Contudo, ao nosso redor vemos todos os dias que muitos permanecem indiferentes, ou rejeitam aceitar este anúncio. No final do Evangelho de Marcos, hoje temos palavras duras do Ressuscitado, que diz: «Quem crer e for baptizado será salvo, mas quem não crer será condenado» (Mc 16, 16), perder-se-á a si mesmo. Gostaria de vos convidar a meditar sobre isto. A confiança na acção do Espírito Santo deve impelir-nos sempre a ir e anunciar o Evangelho, ao testemunho corajoso da fé; mas para além da possibilidade de uma resposta positiva ao dom da fé há inclusive o risco da rejeição do Evangelho, do não-acolhimento do encontro vital com Cristo. Já santo Agostinho apresentava este problema num seu comentário à parábola do semeador: «Nós falamos — dizia — lançamos a semente, espalhamos a semente. Há aqueles que desprezam, aqueles que repreendem, aqueles que zombam. Se os tememos, não teremos mais nada para semear, e no dia da ceifa permaneceremos sem colheita. Por isso, venha a semente da terra boa» (Discursos sobre a disciplina cristã, 13, 14: pl 40, 677-678). Portanto, a rejeição não nos pode desencorajar. Como cristãos, somos testemunhas deste terreno fértil: apesar dos nossos limites, a nossa fé demonstra que existe a terra boa, onde a semente da Palavra de Deus produz frutos abundantes de justiça, de paz e de amor, de uma nova humanidade, de salvação. E toda a história da Igreja, com todos os problemas, demonstra também que existe a terra boa, que existe a semente boa, e dá fruto.

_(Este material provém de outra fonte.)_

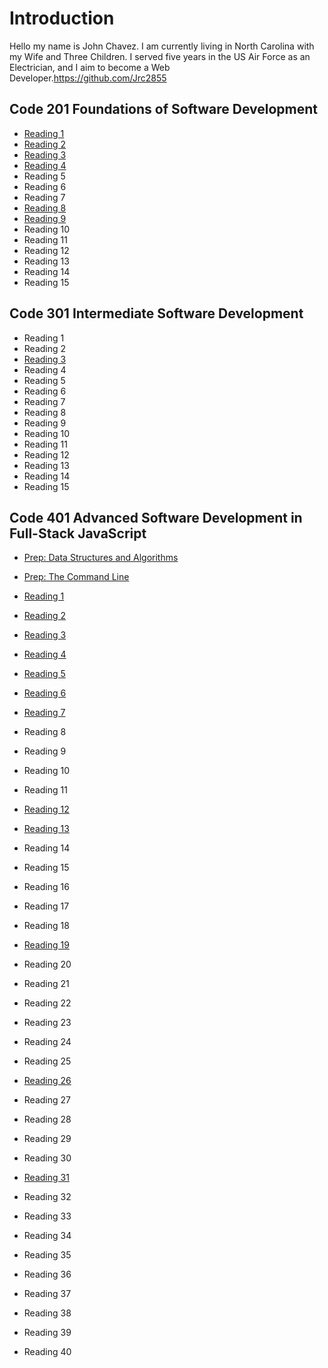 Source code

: # Introduction
Hello my name is John Chavez. I am currently living in North Carolina with my Wife and Three Children. I served five years in the US Air Force as an Electrician, and I aim to become a Web Developer.https://github.com/Jrc2855

## Code 201 Foundations of Software Development

* [Reading 1](Reading1.md)
* [Reading 2](Reading2.md)
* [Reading 3](Reading3.md)
* [Reading 4](Reading4.md)
* Reading 5
* Reading 6
* Reading 7
* [Reading 8](Reading8.md)
* [Reading 9](Reading9.md)
* Reading 10
* Reading 11
* Reading 12
* Reading 13
* Reading 14
* Reading 15

## Code 301 Intermediate Software Development

* Reading 1
* Reading 2
* [Reading 3](301-3.md)
* Reading 4
* Reading 5
* Reading 6
* Reading 7
* Reading 8
* Reading 9
* Reading 10
* Reading 11
* Reading 12
* Reading 13
* Reading 14
* Reading 15

## Code 401 Advanced Software Development in Full-Stack JavaScript

* [Prep: Data Structures and Algorithms](401-DSA.md)
* [Prep: The Command Line](401-TCL.md)

* [Reading 1](401-1.md)
* [Reading 2](401-2.md)
* [Reading 3](401-3.md)
* [Reading 4](401-4.md)
* [Reading 5](401-5.md)
* [Reading 6](401-6.md)
* [Reading 7](401-7.md)
* Reading 8
* Reading 9
* Reading 10
* Reading 11
* [Reading 12](401-12.md)
* [Reading 13](401-13.md)
* Reading 14
* Reading 15
* Reading 16
* Reading 17
* Reading 18
* [Reading 19](401-19.md)
* Reading 20
* Reading 21
* Reading 22
* Reading 23
* Reading 24
* Reading 25
* [Reading 26](401-26.md)
* Reading 27
* Reading 28
* Reading 29
* Reading 30
* [Reading 31](401-31.md)
* Reading 32
* Reading 33
* Reading 34
* Reading 35
* Reading 36
* Reading 37
* Reading 38
* Reading 39
* Reading 40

Mas perguntemo-nos: de onde haure o homem aquela abertura do coração e da mente, para acreditar no Deus que se tornou visível em Jesus Cristo, morto e ressuscitado, para acolher a sua salvação, de tal modo que Ele e o seu Evangelho sejam guia e luz da existência? Resposta: nós podemos crer em Deus, porque Ele se aproxima de nós e nos toca, porque o Espírito Santo, dom do Ressuscitado, nos torna capazes de acolher o Deus vivo. Então, a fé é antes de tudo uma dádiva sobrenatural, um dom de Deus. O Concílio Vaticano II afirma: «Para prestar esta adesão da fé, são necessários a prévia e concomitante ajuda da graça divina e os interiores auxílios do Espírito Santo, o qual move e converte a Deus o coração, abre os olhos do entendimento, e dá “a todos a suavidade em aceitar e crer na verdade”» (Constituição dogmática Dei Verbum, 5). Na base do nosso caminho de fé está o Baptismo, o sacramento que nos confere o Espírito Santo, tornando-nos filhos de Deus em Cristo, e marca a entrada na comunidade da fé, na Igreja: não cremos por nós mesmos, sem a prevenção da graça do Espírito; e não cremos sozinhos, mas juntamente com os irmãos. Do Baptismo em diante, cada crente é chamado a reviver e fazer sua esta profissão de fé, com os irmãos.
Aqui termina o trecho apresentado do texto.